▶ **Source records**:
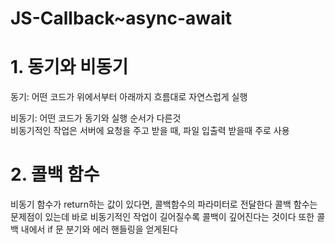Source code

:# JS-Callback~async-await

# 1. 동기와 비동기

   동기: 어떤 코드가 위에서부터 아래까지 흐름대로 자연스럽게 실행

   비동기: 어떤 코드가 동기와 실행 순서가 다른것<br>
   비동기적인 작업은 서버에 요청을 주고 받을 때, 파일 입출력 받을때 주로 사용
  
# 2. 콜백 함수

비동기 함수가 return하는 값이 있다면, 콜백함수의 파라미터로 전달한다
콜백 함수는 문제점이 있는데 바로 비동기적인 작업이 길어질수록 콜백이 깊어진다는 것이다
또한 콜백 내에서 if 문 분기와 에러 핸들링을 얻게된다

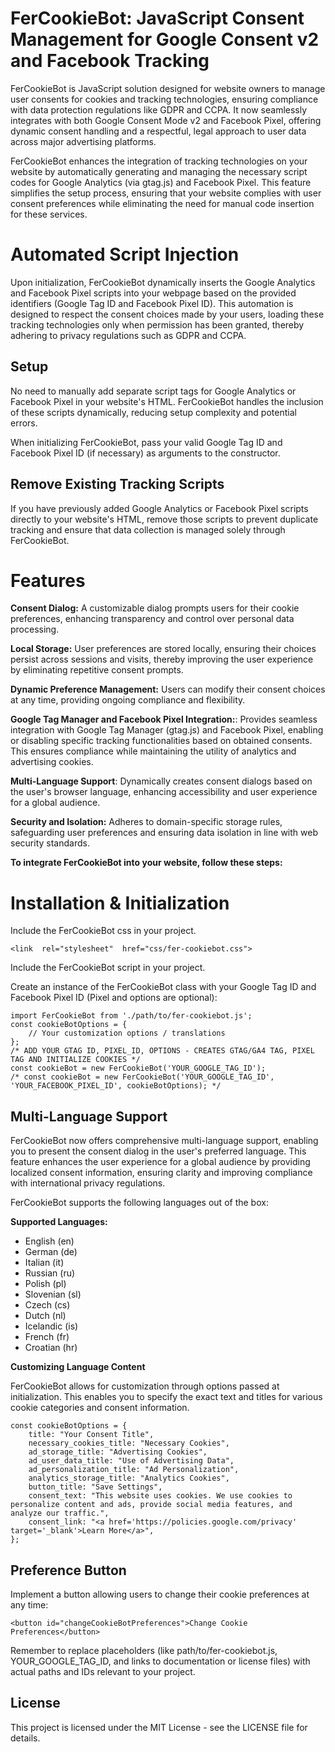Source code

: # FerCookieBot: JavaScript Consent Management for Google Consent v2 and Facebook Tracking

FerCookieBot is JavaScript solution designed for website owners to manage user consents for cookies and tracking technologies, ensuring compliance with data protection regulations like GDPR and CCPA. It now seamlessly integrates with both Google Consent Mode v2 and Facebook Pixel, offering dynamic consent handling and a respectful, legal approach to user data across major advertising platforms.

FerCookieBot enhances the integration of tracking technologies on your website by automatically generating and managing the necessary script codes for Google Analytics (via gtag.js) and Facebook Pixel. This feature simplifies the setup process, ensuring that your website complies with user consent preferences while eliminating the need for manual code insertion for these services.

# Automated Script Injection

Upon initialization, FerCookieBot dynamically inserts the Google Analytics and Facebook Pixel scripts into your webpage based on the provided identifiers (Google Tag ID and Facebook Pixel ID). This automation is designed to respect the consent choices made by your users, loading these tracking technologies only when permission has been granted, thereby adhering to privacy regulations such as GDPR and CCPA.

## Setup

No need to manually add separate script tags for Google Analytics or Facebook Pixel in your website's HTML. FerCookieBot handles the inclusion of these scripts dynamically, reducing setup complexity and potential errors.

When initializing FerCookieBot, pass your valid Google Tag ID and Facebook Pixel ID (if necessary) as arguments to the constructor.

## Remove Existing Tracking Scripts 

If you have previously added Google Analytics or Facebook Pixel scripts directly to your website's HTML, remove those scripts to prevent duplicate tracking and ensure that data collection is managed solely through FerCookieBot.

# Features

**Consent Dialog:** A customizable dialog prompts users for their cookie preferences, enhancing transparency and control over personal data processing.

**Local Storage:** User preferences are stored locally, ensuring their choices persist across sessions and visits, thereby improving the user experience by eliminating repetitive consent prompts.

**Dynamic Preference Management:** Users can modify their consent choices at any time, providing ongoing compliance and flexibility.

**Google Tag Manager and Facebook Pixel Integration:**: Provides seamless integration with Google Tag Manager (gtag.js) and Facebook Pixel, enabling or disabling specific tracking functionalities based on obtained consents. This ensures compliance while maintaining the utility of analytics and advertising cookies.

**Multi-Language Support**: Dynamically creates consent dialogs based on the user's browser language, enhancing accessibility and user experience for a global audience.

**Security and Isolation:** Adheres to domain-specific storage rules, safeguarding user preferences and ensuring data isolation in line with web security standards.

**To integrate FerCookieBot into your website, follow these steps:**

# Installation & Initialization

Include the FerCookieBot css in your project.

    <link  rel="stylesheet"  href="css/fer-cookiebot.css">

Include the FerCookieBot script in your project.

Create an instance of the FerCookieBot class with your Google Tag ID and Facebook Pixel ID (Pixel and options are optional):

    import FerCookieBot from './path/to/fer-cookiebot.js';
    const cookieBotOptions = {
        // Your customization options / translations
    };
    /* ADD YOUR GTAG ID, PIXEL_ID, OPTIONS - CREATES GTAG/GA4 TAG, PIXEL TAG AND INITIALIZE COOKIES */
    const cookieBot = new FerCookieBot('YOUR_GOOGLE_TAG_ID');
    /* const cookieBot = new FerCookieBot('YOUR_GOOGLE_TAG_ID', 'YOUR_FACEBOOK_PIXEL_ID', cookieBotOptions); */



## Multi-Language Support

FerCookieBot now offers comprehensive multi-language support, enabling you to present the consent dialog in the user's preferred language. This feature enhances the user experience for a global audience by providing localized consent information, ensuring clarity and improving compliance with international privacy regulations.

FerCookieBot supports the following languages out of the box:

**Supported Languages:**

 - English (en) 
 - German (de) 
 - Italian (it) 
 - Russian (ru) 
 - Polish (pl)
 - Slovenian (sl) 
 - Czech (cs) 
 - Dutch (nl) 
 - Icelandic (is) 
 - French (fr)
 - Croatian (hr)

**Customizing Language Content** 

FerCookieBot allows for  customization through options passed at initialization. This enables you  to specify the exact text and titles for various cookie categories and consent information.

    const cookieBotOptions = {
        title: "Your Consent Title",
        necessary_cookies_title: "Necessary Cookies",
        ad_storage_title: "Advertising Cookies",
        ad_user_data_title: "Use of Advertising Data",
        ad_personalization_title: "Ad Personalization",
        analytics_storage_title: "Analytics Cookies",
        button_title: "Save Settings",
        consent_text: "This website uses cookies. We use cookies to personalize content and ads, provide social media features, and analyze our traffic.",
        consent_link: "<a href='https://policies.google.com/privacy' target='_blank'>Learn More</a>",
    };

## Preference Button

Implement a button allowing users to change their cookie preferences at any time:

    <button id="changeCookieBotPreferences">Change Cookie Preferences</button>

Remember to replace placeholders (like path/to/fer-cookiebot.js, YOUR_GOOGLE_TAG_ID, and links to documentation or license files) with actual paths and IDs relevant to your project. 

## License

This project is licensed under the MIT License - see the LICENSE file for details.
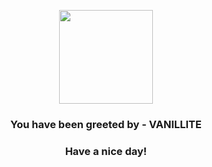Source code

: <p align="center">
            <img src="https://raw.githubusercontent.com/PokeAPI/sprites/master/sprites/pokemon/582.png" width="150" height="150">
          </p>
          <h3 align="center">You have been greeted by - <b>VANILLITE</b></h3>
          <h3 align="center">Have a nice day!</h3>
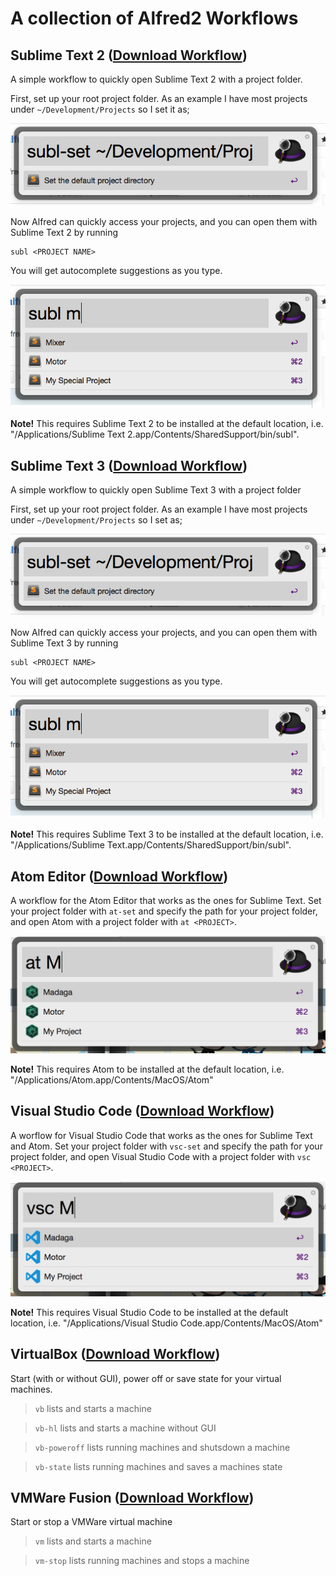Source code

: # A collection of Alfred2 Workflows

## Sublime Text 2 ([Download Workflow](https://github.com/WelcomWeb/alfred-workflows/raw/master/sublime-text-2/sublime-text-2.alfredworkflow))
A simple workflow to quickly open Sublime Text 2 with a project folder.

First, set up your root project folder. As an example I have most projects under `~/Development/Projects` so I set it as;

![Setting up 'subl'](https://raw.githubusercontent.com/WelcomWeb/alfred-workflows/master/assets/setting-up-subl.png)

Now Alfred can quickly access your projects, and you can open them with Sublime Text 2 by running

    subl <PROJECT NAME>

You will get autocomplete suggestions as you type.

![Using 'subl'](https://raw.githubusercontent.com/WelcomWeb/alfred-workflows/master/assets/using-subl.png)

**Note!** This requires Sublime Text 2 to be installed at the default location, i.e. "/Applications/Sublime Text 2.app/Contents/SharedSupport/bin/subl".


## Sublime Text 3 ([Download Workflow](https://github.com/WelcomWeb/alfred-workflows/raw/master/sublime-text-3/sublime-text-3.alfredworkflow))
A simple workflow to quickly open Sublime Text 3 with a project folder

First, set up your root project folder. As an example I have most projects under `~/Development/Projects` so I set as;

![Setting up 'subl'](https://raw.githubusercontent.com/WelcomWeb/alfred-workflows/master/assets/setting-up-subl.png)

Now Alfred can quickly access your projects, and you can open them with Sublime Text 3 by running

    subl <PROJECT NAME>

You will get autocomplete suggestions as you type.

![Using 'subl'](https://raw.githubusercontent.com/WelcomWeb/alfred-workflows/master/assets/using-subl.png)

**Note!** This requires Sublime Text 3 to be installed at the default location, i.e. "/Applications/Sublime Text.app/Contents/SharedSupport/bin/subl".


## Atom Editor ([Download Workflow](https://github.com/WelcomWeb/alfred-workflows/raw/master/atom/atom.alfredworkflow))
A workflow for the Atom Editor that works as the ones for Sublime Text. Set your project folder with `at-set` and specify the path for your project folder, and open Atom with a project folder with `at <PROJECT>`.

![Using 'at'](https://raw.githubusercontent.com/WelcomWeb/alfred-workflows/master/assets/using-at.png)

**Note!** This requires Atom to be installed at the default location, i.e. "/Applications/Atom.app/Contents/MacOS/Atom"


## Visual Studio Code ([Download Workflow](https://github.com/WelcomWeb/alfred-workflows/raw/master/visual-studio-code/vsc.alfredworkflow))
A worflow for Visual Studio Code that works as the ones for Sublime Text and Atom. Set your project folder with `vsc-set` and specify the path for your project folder, and open Visual Studio Code with a project folder with `vsc <PROJECT>`.

![Using 'vsc'](https://raw.githubusercontent.com/WelcomWeb/alfred-workflows/master/assets/using-vsc.png)

**Note!** This requires Visual Studio Code to be installed at the default location, i.e. "/Applications/Visual Studio Code.app/Contents/MacOS/Atom"


## VirtualBox ([Download Workflow](https://github.com/WelcomWeb/alfred-workflows/raw/master/virtualbox/virtualbox.alfredworkflow))
Start (with or without GUI), power off or save state for your virtual machines.

> `vb` lists and starts a machine

> `vb-hl` lists and starts a machine without GUI

> `vb-poweroff` lists running machines and shutsdown a machine

> `vb-state` lists running machines and saves a machines state

## VMWare Fusion ([Download Workflow](https://github.com/WelcomWeb/alfred-workflows/raw/master/vmware-fusion/vmware-fusion.alfredworkflow))
Start or stop a VMWare virtual machine

> `vm` lists and starts a machine

> `vm-stop` lists running machines and stops a machine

▶ **Your goal**: Transcribe the opening line of the listing above, please, and every line after it through the line with "and Facebook Tracking", word for word, without pictures.

▶ **Solution to this exercise**:
Source code

:# JS-Callback~async-await

# 1. 동기와 비동기

   동기: 어떤 코드가 위에서부터 아래까지 흐름대로 자연스럽게 실행

   비동기: 어떤 코드가 동기와 실행 순서가 다른것<br>
   비동기적인 작업은 서버에 요청을 주고 받을 때, 파일 입출력 받을때 주로 사용
  
# 2. 콜백 함수

비동기 함수가 return하는 값이 있다면, 콜백함수의 파라미터로 전달한다
콜백 함수는 문제점이 있는데 바로 비동기적인 작업이 길어질수록 콜백이 깊어진다는 것이다
또한 콜백 내에서 if 문 분기와 에러 핸들링을 얻게된다

Source code

: # FerCookieBot: JavaScript Consent Management for Google Consent v2 and Facebook Tracking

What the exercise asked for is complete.